世界中のあらゆる人たちをインタビューして、どのような望みを持っているのかを研究した結果があります。そうすると15項目くらいになります。まず、肉体的に生きていくために必要なこと。みんな何かを知りたがるという傾向がある。動物でさえある程度、好奇心というものを持っている。でも、人間のほうが探究心とか好奇心とかは強い。なぜかというと、より知性が発達しているからです。でも現代の教育では、そこに問題があります。
問題というのは教育によって、私たちの興味がどんなものに向かっていくのかを方向付けられてしまうからです。ですから、教育によって、我々が自然に自発的に知りたいという探究心を阻害してしまうことになるからです。ですから、いつか子供というのは現代の教育を嫌がるようになるわけです。だから、学校に行かなくなる。実際、知りたいというのは人間にとっての自然な性です。好奇心を刺激するような教育を施せば、子供は簡単に学んでいくことが出来ます。生きていく上での必要なものに関連したことを満たしていく好奇心というものが自然に湧いてきます。

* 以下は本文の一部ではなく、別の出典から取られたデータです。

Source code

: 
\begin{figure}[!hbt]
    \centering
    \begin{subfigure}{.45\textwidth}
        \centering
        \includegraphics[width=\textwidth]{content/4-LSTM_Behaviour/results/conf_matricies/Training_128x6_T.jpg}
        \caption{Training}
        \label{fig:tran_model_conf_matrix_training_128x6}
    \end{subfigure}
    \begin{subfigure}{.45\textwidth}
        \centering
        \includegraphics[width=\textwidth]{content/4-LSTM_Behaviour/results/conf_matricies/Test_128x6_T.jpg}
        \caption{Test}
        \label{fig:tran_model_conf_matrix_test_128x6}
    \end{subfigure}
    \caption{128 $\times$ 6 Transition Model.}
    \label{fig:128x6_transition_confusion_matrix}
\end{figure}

また人間は体を動かしたい。ですからエクソサイズや運動を行うわけです。それは動物にも見られる傾向です。でも、こういう傾向も現代のライフスタイルによってで抑圧されています。もう20年間学校で椅子に座りっぱなしである。最初に20年間学校の椅子に座る。卒業すると、残りの30年間はオフィスの事務所の椅子に座り続ける、と。それらの抑圧というのも他の人間の身体的欲求の抑圧になります。またそうすると病気にもなります。
みんなが食べます。植物も、動物も、人間ももちろん食べます。生き続けるためには
体に栄養が必要ですから、食べ続けます。これは動物にも見られます。でも、人間は食べる傾向を他の角度からも求めます。人間は生存のためにのみ搾取するのではなく、喜びのために食べる。それは、舌=味を楽しむですね。舌を満たしたい,もう一つはお腹を満たしたい、その二つです。ですから、世界中を見渡してみれば凄いバラエティにあふれた食べ物があるわけです。舌にはおいしい食べ物でも、その結果として健康をがいすることもある。洗練された文化の人々は、食べ過ぎるという傾向がある、そして食べ過ぎた結果もっと病気になります。

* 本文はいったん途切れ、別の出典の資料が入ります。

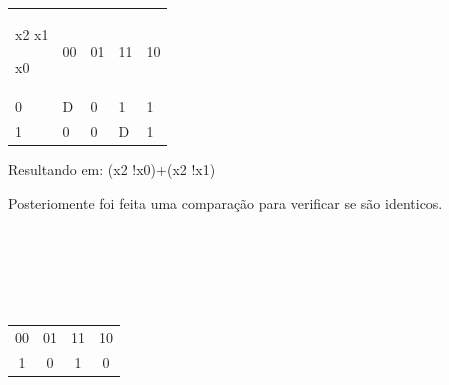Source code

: \documentclass{article}
\begin{document}
\begin{table}[h]
 \centering
 {\renewcommand\arraystretch{1.25}
 \begin{tabular}{ l l l l l }
  \cline{1-1}\cline{2-2}\cline{3-3}\cline{4-4}\cline{5-5}  
    \multicolumn{1}{|p{1.300cm}|}{\begin{center}x2 x1
\end{center}  			


\begin{center}x0
\end{center}} &
    \multicolumn{1}{p{0.700cm}|}{00 \centering } &
    \multicolumn{1}{p{0.700cm}|}{01 \centering } &
    \multicolumn{1}{p{0.700cm}|}{11 \centering } &
    \multicolumn{1}{p{0.650cm}|}{10 \centering }
  \\  
  \cline{1-1}\cline{2-2}\cline{3-3}\cline{4-4}\cline{5-5}  
    \multicolumn{1}{|p{1.300cm}|}{0 \centering } &
    \multicolumn{1}{p{0.700cm}|}{D \centering } &
    \multicolumn{1}{p{0.700cm}|}{0 \centering } &
    \multicolumn{1}{p{0.700cm}|}{1 \centering } &
    \multicolumn{1}{p{0.650cm}|}{1 \centering }
  \\  
  \cline{1-1}\cline{2-2}\cline{3-3}\cline{4-4}\cline{5-5}  
    \multicolumn{1}{|p{1.300cm}|}{1 \centering } &
    \multicolumn{1}{p{0.700cm}|}{0 \centering } &
    \multicolumn{1}{p{0.700cm}|}{0 \centering } &
    \multicolumn{1}{p{0.700cm}|}{D \centering } &
    \multicolumn{1}{p{0.650cm}|}{1 \centering }
  \\  
  \hline

 \end{tabular} }
\end{table}

Resultando em: (x2 !x0)+(x2 !x1)

Posteriomente foi feita uma comparação para verificar se são identicos.
\\
\\
\\
\\
\\
\\

\begin{table}[h]
 \centering
 {\renewcommand\arraystretch{1.25}
 \begin{tabular}{ l l l l }
  \cline{1-1}\cline{2-2}\cline{3-3}\cline{4-4}  
    \multicolumn{1}{|c|}{00} &
    \multicolumn{1}{c|}{01} &
    \multicolumn{1}{c|}{11} &
    \multicolumn{1}{c|}{10}
  \\  
  \cline{1-1}\cline{2-2}\cline{3-3}\cline{4-4}  
    \multicolumn{1}{|c|}{1} &
    \multicolumn{1}{c|}{0} &
    \multicolumn{1}{c|}{1} &
    \multicolumn{1}{c|}{0}
  \\  
  \hline

 \end{tabular} }
\end{table}
\end{document}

もう一つのニーズは歌舞伎町です。そのセックスも喜びであるわけですが、そこでもまた人間は人口密度をコントロールしなければならない。食べ物と同じように、性生活においても他のことをコントロールしなければ行けないことがあります。人間が生きていく上で生存競争による反動というものがあります。動物も自己防衛をする。動物も生存のために争いあって自己防衛をするわけですが、そのための行為をしたあとというのは全て過去を忘れます。でも人間はひとたび争いになると報復のためにされたことを忘れずに一生引きずる。もしかしたら、何度も生まれ変わっても許せないこともあるし、家族間同士、何世代にも渡って鍔競合いを続けるというケースもあるでしょう。国家レベルでも何百年も対立を続けるということもある。もともとの生存していくために必要なものを満たそうという欲求のために、いろんな危険を作り出している。
これもまた、消極的な面ですが人間にも痛みを避けるという面があります。これもまた、生存に関わるものです。その痛みというのは、体を傷つけるということに関連していて
そしてその体が傷つくということで、生存が脅かされるということになるわけです。
誰もが、人に応じてある程度の人生において組織に帰属するという欲求があります。私たちのゴールを達成するために組織化するということも必要となってきます。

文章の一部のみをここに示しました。